─── Data under study ───
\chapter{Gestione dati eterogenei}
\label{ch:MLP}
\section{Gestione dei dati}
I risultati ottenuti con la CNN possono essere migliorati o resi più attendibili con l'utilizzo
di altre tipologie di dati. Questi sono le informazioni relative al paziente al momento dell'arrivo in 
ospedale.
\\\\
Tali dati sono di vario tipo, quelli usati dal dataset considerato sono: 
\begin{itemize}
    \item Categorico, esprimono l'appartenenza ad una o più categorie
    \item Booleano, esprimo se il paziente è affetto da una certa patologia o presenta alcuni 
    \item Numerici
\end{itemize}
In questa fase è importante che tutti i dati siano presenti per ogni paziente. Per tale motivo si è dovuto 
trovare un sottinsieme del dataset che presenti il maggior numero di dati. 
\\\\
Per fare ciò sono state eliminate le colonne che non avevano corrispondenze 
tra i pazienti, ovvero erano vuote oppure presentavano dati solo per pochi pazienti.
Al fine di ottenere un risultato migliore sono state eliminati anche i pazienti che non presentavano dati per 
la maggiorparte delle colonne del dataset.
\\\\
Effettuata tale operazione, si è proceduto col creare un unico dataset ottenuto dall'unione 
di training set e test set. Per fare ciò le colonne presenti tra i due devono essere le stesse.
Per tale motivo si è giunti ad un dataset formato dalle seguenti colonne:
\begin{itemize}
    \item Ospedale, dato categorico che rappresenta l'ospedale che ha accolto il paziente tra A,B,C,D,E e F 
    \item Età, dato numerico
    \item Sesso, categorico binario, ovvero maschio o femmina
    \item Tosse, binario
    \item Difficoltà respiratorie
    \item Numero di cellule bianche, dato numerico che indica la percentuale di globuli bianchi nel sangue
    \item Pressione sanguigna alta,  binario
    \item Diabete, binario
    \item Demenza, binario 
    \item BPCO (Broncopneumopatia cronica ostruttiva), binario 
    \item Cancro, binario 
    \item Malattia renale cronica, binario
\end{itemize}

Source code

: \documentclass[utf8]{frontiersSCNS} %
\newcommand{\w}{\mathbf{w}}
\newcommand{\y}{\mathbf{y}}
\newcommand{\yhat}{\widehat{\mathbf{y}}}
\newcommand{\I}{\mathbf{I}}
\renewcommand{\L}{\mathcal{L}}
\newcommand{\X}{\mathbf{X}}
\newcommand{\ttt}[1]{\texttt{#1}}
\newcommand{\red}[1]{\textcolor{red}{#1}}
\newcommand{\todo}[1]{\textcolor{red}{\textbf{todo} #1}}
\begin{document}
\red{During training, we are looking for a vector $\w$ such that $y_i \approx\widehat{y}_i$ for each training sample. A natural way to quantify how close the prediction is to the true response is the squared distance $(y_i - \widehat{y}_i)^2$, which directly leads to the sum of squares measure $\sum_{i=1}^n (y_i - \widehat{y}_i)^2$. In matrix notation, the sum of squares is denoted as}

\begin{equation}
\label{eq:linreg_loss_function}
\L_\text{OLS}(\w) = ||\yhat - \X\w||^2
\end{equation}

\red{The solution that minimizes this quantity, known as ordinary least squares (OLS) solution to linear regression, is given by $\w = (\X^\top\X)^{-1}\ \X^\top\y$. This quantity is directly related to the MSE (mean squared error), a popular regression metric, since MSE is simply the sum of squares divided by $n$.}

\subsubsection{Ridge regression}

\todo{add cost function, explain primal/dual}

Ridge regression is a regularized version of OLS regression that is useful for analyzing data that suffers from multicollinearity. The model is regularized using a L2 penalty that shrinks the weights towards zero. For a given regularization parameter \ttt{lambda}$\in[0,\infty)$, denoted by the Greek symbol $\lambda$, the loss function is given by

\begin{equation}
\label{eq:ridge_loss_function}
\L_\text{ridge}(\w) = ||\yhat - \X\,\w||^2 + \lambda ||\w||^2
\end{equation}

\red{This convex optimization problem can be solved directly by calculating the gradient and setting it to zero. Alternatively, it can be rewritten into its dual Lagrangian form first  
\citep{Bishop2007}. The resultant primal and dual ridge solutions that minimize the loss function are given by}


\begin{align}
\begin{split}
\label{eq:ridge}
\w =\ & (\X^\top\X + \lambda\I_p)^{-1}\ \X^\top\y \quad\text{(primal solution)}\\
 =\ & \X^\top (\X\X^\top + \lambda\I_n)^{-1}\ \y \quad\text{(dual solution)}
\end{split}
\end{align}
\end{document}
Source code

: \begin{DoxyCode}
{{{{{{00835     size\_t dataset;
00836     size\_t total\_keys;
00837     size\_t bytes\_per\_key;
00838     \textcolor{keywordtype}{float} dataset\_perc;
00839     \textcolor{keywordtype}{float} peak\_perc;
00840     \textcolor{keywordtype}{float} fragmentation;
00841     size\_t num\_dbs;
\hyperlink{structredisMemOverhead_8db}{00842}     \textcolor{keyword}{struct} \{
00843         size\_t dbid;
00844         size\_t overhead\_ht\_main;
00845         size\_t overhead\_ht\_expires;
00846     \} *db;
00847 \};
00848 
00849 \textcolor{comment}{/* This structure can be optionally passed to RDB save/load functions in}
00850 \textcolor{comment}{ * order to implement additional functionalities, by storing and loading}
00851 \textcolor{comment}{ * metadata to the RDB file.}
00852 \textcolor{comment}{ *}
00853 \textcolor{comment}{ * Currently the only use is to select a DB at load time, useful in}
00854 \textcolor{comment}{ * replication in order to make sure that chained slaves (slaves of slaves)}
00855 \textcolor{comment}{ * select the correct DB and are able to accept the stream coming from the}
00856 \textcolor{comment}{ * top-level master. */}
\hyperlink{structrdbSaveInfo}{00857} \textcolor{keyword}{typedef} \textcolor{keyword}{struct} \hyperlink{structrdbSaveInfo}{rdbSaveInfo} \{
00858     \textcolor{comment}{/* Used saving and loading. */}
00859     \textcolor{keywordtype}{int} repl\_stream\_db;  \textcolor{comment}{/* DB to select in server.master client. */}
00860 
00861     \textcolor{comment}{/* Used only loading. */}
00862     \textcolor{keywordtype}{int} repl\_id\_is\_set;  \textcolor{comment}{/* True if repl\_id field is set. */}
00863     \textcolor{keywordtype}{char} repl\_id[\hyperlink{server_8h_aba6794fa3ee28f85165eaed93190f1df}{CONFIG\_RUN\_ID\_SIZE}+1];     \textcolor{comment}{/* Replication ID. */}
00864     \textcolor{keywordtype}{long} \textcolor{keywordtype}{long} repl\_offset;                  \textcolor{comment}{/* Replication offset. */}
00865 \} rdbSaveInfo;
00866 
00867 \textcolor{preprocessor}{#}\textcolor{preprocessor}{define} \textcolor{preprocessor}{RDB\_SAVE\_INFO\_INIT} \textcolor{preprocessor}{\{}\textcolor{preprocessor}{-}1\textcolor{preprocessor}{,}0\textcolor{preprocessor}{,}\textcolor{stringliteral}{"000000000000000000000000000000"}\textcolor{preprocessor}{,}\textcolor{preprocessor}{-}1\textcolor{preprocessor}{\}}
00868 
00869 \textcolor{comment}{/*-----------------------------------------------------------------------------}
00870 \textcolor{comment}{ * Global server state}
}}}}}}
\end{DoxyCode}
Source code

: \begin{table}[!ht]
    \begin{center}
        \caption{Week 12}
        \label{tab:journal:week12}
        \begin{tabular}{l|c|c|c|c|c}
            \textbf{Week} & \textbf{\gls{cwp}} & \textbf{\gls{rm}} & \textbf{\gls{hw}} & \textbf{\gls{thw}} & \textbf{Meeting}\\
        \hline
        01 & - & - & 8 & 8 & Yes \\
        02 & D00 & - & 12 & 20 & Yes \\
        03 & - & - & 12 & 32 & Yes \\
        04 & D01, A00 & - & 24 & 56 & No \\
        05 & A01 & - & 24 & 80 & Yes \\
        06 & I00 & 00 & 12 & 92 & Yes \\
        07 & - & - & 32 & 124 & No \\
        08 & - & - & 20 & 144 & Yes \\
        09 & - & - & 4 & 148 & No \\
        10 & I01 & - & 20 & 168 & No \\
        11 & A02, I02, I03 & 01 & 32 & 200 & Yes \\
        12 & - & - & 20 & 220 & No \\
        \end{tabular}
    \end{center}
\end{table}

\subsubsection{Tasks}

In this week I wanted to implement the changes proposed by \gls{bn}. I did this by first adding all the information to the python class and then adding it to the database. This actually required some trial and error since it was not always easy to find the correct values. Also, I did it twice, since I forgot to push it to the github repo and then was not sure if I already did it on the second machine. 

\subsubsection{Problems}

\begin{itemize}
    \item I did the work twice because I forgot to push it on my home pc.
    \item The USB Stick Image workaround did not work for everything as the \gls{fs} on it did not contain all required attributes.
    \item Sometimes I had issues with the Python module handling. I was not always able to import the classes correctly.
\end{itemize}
───
What you should do: Nothing but a number is expected: the tally of lines in the records that include the word "required".

Task output: 2